I must say the same thing about this very column you are reading right now. I have been writing here regularly since 2006, and despite being overtly opinionated, I have been honest about facts. In the big political war between the “Old Turkey” and the “New Turkey” — or the Kemalist establishment versus the AKP — I certainly supported the latter. The reason was not that I was paid by the Justice and Development Party (AKP) — or the Gülen Movement, the CIA, George Soros, or any other popular conspiracy-theory icon — but I really believed that the new Turkey would be better than the old one. Yet I never distorted facts or intentionally hid crucial ones.
One reason I am noting all this is a recent accusation laid against me by my column neighbor Burak Bekdil. In his recent piece titled “Turkey made us,” he accused me of making “pure propaganda,” and backed this claim up with a single example: my “imaginary link between Kemalism and, say, why there are honor killings.”
However, that led me to suspect that “pure propaganda” was not what I did, but rather what I was targeted with. Because I never claimed any link between Kemalism and honor killings, which indeed would be a silly argument. (The only thing I have said about the matter was that honor killings result from “patriarchal codes of male domination, rather than Islamic norms.”)
So, unfortunately, Mr. Bekdil was not very factual on this particular point. Worse, this was not the first time. (For an example, see my piece, “Beware of the anti-AKP propaganda department,” published in these pages on Aug 26, 2011.) But I really do not want to turn this column into a boring you-said-this-I-said-that debate. So, let me just state a few points about how biased I am, and why that is the case, when it comes to interpreting Turkey.
First, yes, I am very critical of Kemalism, Turkey’s official ideology. In fact, I respect Kemal Atatürk
as a war hero, and appreciate a few of his reforms, such as the advances in women’s rights. However, I also believe that Kemalism, with its xenophobic nationalism, authoritarian secularism and cult of personality, has bred a very anti-democratic and illiberal state and society.
Secondly, I have sympathized with the AKP most for their unraveling of Kemalism. They have broken many taboos, ranging from the Kurdish issue to rights for non-Muslims, from Cyprus to the military’s dominance. The fact that they accomplished these liberal reforms as a post-Islamist party has made the AKP experience even more valuable for me, due to its significance for the Muslim world.

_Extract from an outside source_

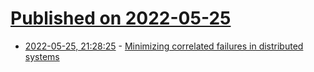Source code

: # [Published on 2022-05-25](index.md)

* [2022-05-25, 21:28:25](https://news.ycombinator.com/item?id=31510814) - [Minimizing correlated failures in distributed systems](https://aws.amazon.com/builders-library/minimizing-correlated-failures-in-distributed-systems/)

Thirdly, unlike Mr. Bekdil, I see the effect of Kemalism not only in the self-proclaimed Kemalists, but also in some pro-AKP conservatives. The main pillar of Kemalism, Turkish nationalism, especially, which has been pumped by the state for decades, is a powerful force that wields a strong influence on the AKP as well. The AKP, in other words, is not free from nationalism; it is just relatively less nationalist.
Finally, it is true that the AKP has recently let its reformism wane, and focused on enjoying political power rather then constraining it. But this has hardly anything to do with their “Islamism;” it is just because power corrupts, and builds arrogance.